Pair trading is a form of market neutral investing were the risks that you take are based on the performance of one stock relative to another. The benefits of this type of trading technique is that the returns you receive are uncorrelated to the performance of the broader markets, which means that you can generate robust results in all types of market environments.
Hedge funds are very active pair traders, and whether they call their strategy long/short or statistical arbitrage, what they are doing is purchasing one stock and simultaneously selling short another stock. So, if you are interested in trading like a hedge fund, a pair trading strategy is one that is easy for you to employ.
If you are asking why does pair trading work, the answer is that the markets can be inefficient for small periods, providing a pair trading opportunity. Generally, companies within the same sector move in tandem with one another, but on occasion, the correlation can break down, giving you an opportunity to take advantage of this mispricing.
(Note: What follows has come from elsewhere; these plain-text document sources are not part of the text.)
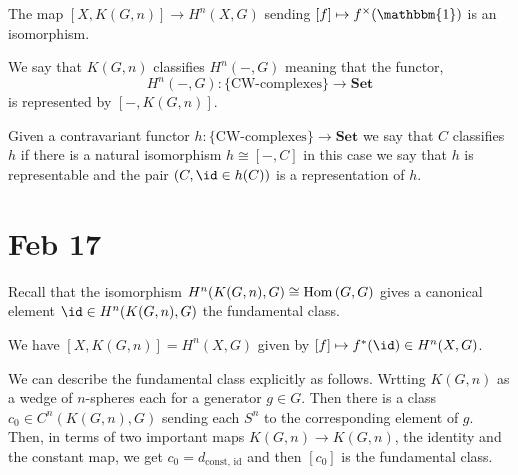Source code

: \documentclass[12pt]{extarticle}
\begin{document}
\begin{theorem}
The map $[X, K(G, n)] \to H^n(X, G)$ sending $[f] \mapsto f^\times(\mathbbm{1})$ is an isomorphism. 
\end{theorem}

\begin{remark}
We say that $K(G, n)$ classifies $H^n(-,G)$ meaning that the functor,
\[ H^n(-,G) : \{ \text{CW-complexes} \} \to \mathbf{Set} \]
 is represented by $[-, K(G,n)]$.
\end{remark}

\begin{definition}
Given a contravariant functor $h : \{ \text{CW-complexes} \} \to \mathbf{Set}$ we say that $C$ classifies $h$ if there is a natural isomorphism $h \cong [-, C]$ in this case we say that $h$ is representable and the pair $(C, \id \in h(C))$ is a representation of $h$. 
\end{definition}

\section{Feb 17}

Recall that the isomorphism $H^n(K(G, n), G) \cong \mathrm{Hom}\left( G, G \right)$ gives a canonical element $\id \in H^n(K(G,n), G)$ the fundamental class.

\begin{thm}
We have $[X, K(G, n)] = H^n(X, G)$ given by $[f] \mapsto f^*(\id) \in H^n(X, G)$. 
\end{thm}

\begin{rmk}
We can describe the fundamental class explicitly as follows. Wrtting $K(G, n)$ as a wedge of $n$-spheres each for a generator $g \in G$. Then there is a class $c_0 \in C^n(K(G,n), G)$ sending each $S^n$ to the corresponding element of $g$. Then, in terms of two important maps $K(G, n) \to K(G,n)$, the identity and the constant map, we get $c_0 = d_{\text{const, id}}$ and then $[c_0]$ is the fundamental class.
\end{rmk}
\end{document}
You can measure the relative value of one stock to another by the ratio which is stock A, divided by stock B. This ratio, generally trades in a tight range, but when the correlation between the two stocks breaks down, the ratio will move to the outer end of the historical distribution generating a signal that you can back-test using Pair Trade Finder.
By looking for public companies that are in the same business, you can back-test hundreds of pairs to determine which stock pairs you want to monitor. Your market neutral trading strategy will perform well in all market conditions as the impetus to take a position is not based on changes in the major stock indices.